Special relativity version of Feynman's "Space-Time Approach to Non-Relativistic Quantum Mechanics" I'm looking for an article that sets up the framework described by Feynman in Space-Time Approach to Non-Relativistic Quantum Mechanics, but in Special Relativity.
 A: Dear mtrencseni,
the special relativistic counterpart of the 1948 Feynman paper you mentioned is the 1949 Feynman paper
http://web.ihep.su/dbserv/compas/src/feynman49b/eng.pdf
called "Spacetime Approach to Quantum Electrodynamics". Note that I used the same Russian server haha. Well, more precisely, Quantum Electrodynamics is one important example of a quantum field theory but the general methods in the Feynman paper were only updated in their "technical details" when people needed to get the similar description for any quantum field theory.

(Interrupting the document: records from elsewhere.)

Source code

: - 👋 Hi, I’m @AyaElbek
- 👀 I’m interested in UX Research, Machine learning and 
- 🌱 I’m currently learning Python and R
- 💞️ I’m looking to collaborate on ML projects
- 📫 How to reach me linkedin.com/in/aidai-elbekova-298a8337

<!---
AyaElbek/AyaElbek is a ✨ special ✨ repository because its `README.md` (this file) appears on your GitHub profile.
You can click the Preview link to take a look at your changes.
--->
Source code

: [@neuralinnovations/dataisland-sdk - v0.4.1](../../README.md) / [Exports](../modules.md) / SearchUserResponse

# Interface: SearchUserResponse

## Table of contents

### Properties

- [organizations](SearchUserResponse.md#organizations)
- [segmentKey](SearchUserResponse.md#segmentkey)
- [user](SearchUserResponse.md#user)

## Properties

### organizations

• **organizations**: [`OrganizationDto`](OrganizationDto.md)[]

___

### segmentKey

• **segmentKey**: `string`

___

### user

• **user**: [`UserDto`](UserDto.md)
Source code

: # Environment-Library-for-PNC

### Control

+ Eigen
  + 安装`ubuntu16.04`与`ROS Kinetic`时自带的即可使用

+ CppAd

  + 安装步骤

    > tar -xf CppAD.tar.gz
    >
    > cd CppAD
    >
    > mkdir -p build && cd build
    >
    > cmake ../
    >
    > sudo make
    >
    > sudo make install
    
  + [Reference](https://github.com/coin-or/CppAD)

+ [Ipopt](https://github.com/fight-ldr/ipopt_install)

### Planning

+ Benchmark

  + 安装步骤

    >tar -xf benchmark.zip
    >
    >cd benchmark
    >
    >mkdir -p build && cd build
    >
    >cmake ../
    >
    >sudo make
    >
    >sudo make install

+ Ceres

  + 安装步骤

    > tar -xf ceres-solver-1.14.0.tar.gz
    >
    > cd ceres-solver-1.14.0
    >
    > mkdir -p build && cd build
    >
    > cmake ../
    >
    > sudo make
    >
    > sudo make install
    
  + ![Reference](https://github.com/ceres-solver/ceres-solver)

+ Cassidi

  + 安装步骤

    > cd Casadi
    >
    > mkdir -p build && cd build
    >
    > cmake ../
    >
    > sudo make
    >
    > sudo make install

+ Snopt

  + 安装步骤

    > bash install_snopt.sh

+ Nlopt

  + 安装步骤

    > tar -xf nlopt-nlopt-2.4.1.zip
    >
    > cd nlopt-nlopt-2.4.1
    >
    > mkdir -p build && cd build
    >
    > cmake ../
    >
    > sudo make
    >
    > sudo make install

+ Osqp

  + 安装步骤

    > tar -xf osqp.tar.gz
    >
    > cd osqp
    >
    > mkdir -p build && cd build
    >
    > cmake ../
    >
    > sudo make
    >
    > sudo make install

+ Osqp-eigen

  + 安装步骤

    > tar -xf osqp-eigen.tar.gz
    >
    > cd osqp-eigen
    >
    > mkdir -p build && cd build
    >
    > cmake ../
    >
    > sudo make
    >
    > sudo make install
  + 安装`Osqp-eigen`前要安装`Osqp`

If you were expecting that the special relativistic version of the 1948 paper would still be essentially the same thing, with some $p^2/2m$ replaced by $mc^2/\sqrt{1-v^2/c^2}$, you must feel disappointed. But in fact, it is a reason for a huge happiness.
The fact is that when special relativity is added to the quantum mechanical framework, one immediately encounters many effects that force us to use a fundamentally different classical starting point - field theory instead of quantum mechanics. Why?
Well, if you work with quantum mechanics - whether in an operator framework or in the path-integral approach - it doesn't respect the Lorentz symmetry. To respect the Lorentz symmetry, you need to switch from the non-relativistic one-particle Schrödinger equation to something like the Klein-Gordon equation or the Dirac equation. Both of them have a path-integral description as well although it is a bit subtle.
Take the latter - the Dirac equation - because it's relevant for the same electron that used to be described by the non-relativistic Schrödinger equation. One can show that because of relativity, the equation inevitably predicts solutions with negative energy. While $E=p^2/2m$ only has non-negative values of energy, the condition $E^2-p^2 c^2-m^2 c^4$ has both positive and negative values of $E$ as solutions. You can't avoid it - the squaring of $E$ is a fundamental feature of special relativity.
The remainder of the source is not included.